Then we have our utility. 4 Ice Storms and 4 Crumbles are a no-brainer. Without them we’ll be overwhelmed with unfair plays consisting of a million moxen with factories support. Main targets are always Mishra's, not mana sources, because under the Void the opponent will play just one spell a turn anyway. Three Paralyze are perfect removal for our deck as they give us some tempo by forcing our opponent to untap their creature if they want to interact with our game plan. Additionally they don’t give precious life points as swords do! There’s a torturer’s pleasure to paralyze Juzam or Serendib and then keep them from the fourth mana, hehehe. In this situation our puny elf with Pendelhaven can deal whooping 3 damage a turn! I don’t know if four copies are better, but I just own 3, so I play 3.
And after that we have just a couple of free slots after adding our precious 4 Nether Voids. These slots are usually taken by Demonic Tutor, Chaos Orb, Mind Twist and 1-2 special cards like Bazaar of Baghdad/Jalum Tome to dig and one optional copy of Titania’s Song. A couple of words about the Song. Most of the time Titania’s Song acts like the 5th Nether Void against power-dependent decks or as a game-breaker against Troll-Disco decks as usually they have no answers maindeck for it. And of course, out deck has a pretty nice synergy with it: Mana Vaults and Sol Ring become extra beaters with Pendelhaven! And one more thing. This deck doesn’t play Regrowth. It just doesn’t.

That’s it for the main deck.

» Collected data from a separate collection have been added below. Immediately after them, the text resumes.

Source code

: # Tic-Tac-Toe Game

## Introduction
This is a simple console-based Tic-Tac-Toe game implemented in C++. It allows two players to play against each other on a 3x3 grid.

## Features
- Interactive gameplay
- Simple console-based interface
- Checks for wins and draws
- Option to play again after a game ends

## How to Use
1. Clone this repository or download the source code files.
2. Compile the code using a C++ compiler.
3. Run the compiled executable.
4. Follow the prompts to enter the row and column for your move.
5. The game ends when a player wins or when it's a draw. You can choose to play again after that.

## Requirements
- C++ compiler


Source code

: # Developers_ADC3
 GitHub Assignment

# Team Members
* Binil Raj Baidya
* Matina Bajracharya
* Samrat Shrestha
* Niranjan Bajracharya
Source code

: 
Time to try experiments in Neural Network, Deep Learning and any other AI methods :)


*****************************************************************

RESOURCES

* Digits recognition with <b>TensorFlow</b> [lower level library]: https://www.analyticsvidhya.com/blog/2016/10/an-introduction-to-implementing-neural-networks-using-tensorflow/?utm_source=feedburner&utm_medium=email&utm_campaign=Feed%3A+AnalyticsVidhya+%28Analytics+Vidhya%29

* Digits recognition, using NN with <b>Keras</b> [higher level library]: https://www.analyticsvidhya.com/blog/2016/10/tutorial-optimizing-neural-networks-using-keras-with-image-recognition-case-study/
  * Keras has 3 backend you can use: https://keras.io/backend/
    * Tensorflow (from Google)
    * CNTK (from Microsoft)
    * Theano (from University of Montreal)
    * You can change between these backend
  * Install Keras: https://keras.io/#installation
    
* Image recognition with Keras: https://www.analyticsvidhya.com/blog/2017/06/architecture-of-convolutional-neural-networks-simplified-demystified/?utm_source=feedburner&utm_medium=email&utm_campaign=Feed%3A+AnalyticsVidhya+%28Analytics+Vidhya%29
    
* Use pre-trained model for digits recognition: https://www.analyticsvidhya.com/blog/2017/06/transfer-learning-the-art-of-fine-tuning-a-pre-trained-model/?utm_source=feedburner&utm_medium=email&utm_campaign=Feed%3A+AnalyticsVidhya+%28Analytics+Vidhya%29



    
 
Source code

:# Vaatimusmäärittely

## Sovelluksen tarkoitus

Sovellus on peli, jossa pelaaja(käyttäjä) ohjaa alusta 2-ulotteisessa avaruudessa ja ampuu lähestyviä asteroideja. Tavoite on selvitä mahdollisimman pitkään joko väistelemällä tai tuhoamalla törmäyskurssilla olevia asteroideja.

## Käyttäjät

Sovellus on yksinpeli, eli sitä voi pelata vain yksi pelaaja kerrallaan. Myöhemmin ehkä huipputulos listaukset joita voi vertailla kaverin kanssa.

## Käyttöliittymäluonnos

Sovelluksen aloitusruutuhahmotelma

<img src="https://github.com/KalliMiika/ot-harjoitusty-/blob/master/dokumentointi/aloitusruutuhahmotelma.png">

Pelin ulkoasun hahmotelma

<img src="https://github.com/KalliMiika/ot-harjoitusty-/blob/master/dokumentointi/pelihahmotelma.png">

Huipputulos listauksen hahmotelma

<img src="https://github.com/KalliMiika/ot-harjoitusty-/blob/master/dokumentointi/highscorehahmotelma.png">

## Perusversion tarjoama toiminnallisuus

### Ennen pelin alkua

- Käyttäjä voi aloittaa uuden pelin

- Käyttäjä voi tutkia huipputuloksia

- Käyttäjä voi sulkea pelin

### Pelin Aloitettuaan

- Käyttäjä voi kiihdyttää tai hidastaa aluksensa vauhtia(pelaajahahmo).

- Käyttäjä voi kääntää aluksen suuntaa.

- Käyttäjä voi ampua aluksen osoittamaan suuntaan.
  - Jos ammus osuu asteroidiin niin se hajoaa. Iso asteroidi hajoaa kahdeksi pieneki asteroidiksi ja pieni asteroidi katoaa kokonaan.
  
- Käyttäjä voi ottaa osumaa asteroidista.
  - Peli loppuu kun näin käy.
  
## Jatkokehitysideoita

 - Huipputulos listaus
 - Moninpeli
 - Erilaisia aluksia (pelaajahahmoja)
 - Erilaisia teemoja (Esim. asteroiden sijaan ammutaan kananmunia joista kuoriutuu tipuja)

For the sideboard we have A LOT of options:
1. Usual color-hosers Gloom, Tsunami and Whirling Dervish.
2. Transform into control-kill’em’all deck options like Drop of Honey, The Tabernacle at Pendrell Vale and Terror.
3. Transform into a weird enchantment deck with Skull of Orm, Animate Dead and Triskelions.
4. More artifact hate cards like Titania’s Song and Scavenger Folk.

To be honest I’m not very good at sideboarding so I usually just add cards I like and hope for the best!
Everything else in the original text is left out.